Excerpts from a dataset:
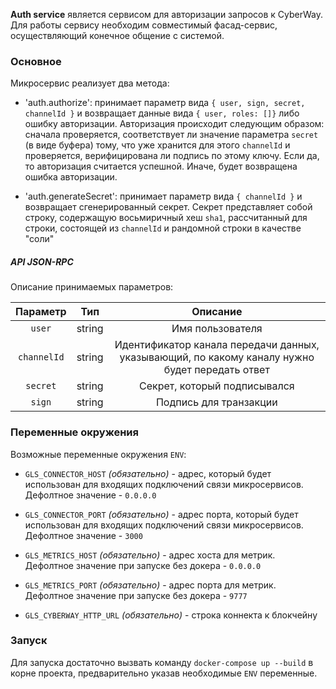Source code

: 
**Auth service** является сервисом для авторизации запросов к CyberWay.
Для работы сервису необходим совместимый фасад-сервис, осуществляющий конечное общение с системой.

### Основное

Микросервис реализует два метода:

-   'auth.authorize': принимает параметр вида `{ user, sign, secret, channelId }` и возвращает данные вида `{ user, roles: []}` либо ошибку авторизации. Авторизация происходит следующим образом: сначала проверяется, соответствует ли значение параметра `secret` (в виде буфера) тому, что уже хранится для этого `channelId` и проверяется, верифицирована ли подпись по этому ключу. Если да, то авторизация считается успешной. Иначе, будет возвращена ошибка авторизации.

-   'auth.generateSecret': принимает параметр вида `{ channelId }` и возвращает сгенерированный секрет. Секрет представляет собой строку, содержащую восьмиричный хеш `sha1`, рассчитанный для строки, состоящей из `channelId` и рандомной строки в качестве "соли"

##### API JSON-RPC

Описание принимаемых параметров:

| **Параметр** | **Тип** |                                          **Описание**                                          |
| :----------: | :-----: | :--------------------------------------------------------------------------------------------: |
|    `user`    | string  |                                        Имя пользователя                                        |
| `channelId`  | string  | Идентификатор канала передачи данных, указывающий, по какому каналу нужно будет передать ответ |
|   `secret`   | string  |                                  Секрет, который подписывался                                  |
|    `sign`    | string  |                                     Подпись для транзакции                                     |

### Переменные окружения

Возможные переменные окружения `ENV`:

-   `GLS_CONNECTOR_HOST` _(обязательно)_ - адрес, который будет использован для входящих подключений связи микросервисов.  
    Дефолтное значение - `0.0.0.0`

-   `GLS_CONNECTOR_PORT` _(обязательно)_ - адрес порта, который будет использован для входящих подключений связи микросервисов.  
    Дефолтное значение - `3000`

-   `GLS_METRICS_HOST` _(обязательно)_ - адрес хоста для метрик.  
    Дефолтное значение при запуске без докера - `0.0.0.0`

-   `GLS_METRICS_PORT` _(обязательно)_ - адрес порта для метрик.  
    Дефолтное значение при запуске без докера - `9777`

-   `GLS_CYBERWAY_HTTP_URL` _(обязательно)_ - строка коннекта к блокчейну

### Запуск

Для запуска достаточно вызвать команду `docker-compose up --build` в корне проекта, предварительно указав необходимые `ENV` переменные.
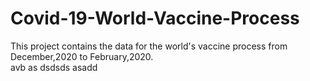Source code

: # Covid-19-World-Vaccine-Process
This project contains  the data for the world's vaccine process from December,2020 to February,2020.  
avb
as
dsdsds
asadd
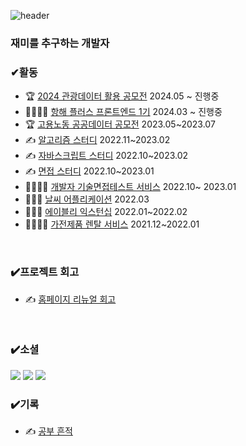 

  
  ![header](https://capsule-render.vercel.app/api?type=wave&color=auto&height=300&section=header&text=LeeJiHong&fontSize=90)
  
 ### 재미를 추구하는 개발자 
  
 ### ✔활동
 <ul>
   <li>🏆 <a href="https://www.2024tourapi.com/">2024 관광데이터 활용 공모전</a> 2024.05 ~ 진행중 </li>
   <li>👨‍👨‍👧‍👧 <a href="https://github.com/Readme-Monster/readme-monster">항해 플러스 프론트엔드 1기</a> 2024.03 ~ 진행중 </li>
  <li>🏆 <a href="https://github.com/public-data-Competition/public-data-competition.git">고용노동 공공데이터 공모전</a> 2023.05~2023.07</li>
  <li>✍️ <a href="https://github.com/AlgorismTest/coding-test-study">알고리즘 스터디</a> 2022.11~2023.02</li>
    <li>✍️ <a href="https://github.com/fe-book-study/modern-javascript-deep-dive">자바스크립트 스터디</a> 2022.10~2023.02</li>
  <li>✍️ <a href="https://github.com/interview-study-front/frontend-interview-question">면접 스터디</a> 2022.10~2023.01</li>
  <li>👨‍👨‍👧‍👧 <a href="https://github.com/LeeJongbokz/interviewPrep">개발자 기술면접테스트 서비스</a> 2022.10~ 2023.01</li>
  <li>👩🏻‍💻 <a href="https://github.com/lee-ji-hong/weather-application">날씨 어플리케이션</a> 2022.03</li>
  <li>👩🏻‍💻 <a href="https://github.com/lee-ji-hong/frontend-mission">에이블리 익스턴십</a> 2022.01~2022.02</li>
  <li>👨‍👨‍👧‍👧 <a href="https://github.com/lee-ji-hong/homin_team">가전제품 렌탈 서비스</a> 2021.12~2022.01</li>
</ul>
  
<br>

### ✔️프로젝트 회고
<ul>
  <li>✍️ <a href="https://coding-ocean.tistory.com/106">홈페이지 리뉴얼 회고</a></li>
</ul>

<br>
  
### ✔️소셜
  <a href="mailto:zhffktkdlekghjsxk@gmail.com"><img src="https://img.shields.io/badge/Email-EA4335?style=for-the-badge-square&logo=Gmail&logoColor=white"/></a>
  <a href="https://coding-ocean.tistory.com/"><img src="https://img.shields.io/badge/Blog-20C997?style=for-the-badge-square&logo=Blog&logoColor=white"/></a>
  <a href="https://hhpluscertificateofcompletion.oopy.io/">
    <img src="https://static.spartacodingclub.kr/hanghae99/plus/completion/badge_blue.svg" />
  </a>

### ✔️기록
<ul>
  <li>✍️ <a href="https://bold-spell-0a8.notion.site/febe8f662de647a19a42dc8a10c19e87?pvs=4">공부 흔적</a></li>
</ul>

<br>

> **WORK TO COMPLETE**:
Filter the entries above down to the lines that hold the word "user", and copy those lines.

> **RESPONSE BOX**:
-   'auth.authorize': принимает параметр вида `{ user, sign, secret, channelId }` и возвращает данные вида `{ user, roles: []}` либо ошибку авторизации. Авторизация происходит следующим образом: сначала проверяется, соответствует ли значение параметра `secret` (в виде буфера) тому, что уже хранится для этого `channelId` и проверяется, верифицирована ли подпись по этому ключу. Если да, то авторизация считается успешной. Иначе, будет возвращена ошибка авторизации.
|    `user`    | string  |                                        Имя пользователя                                        |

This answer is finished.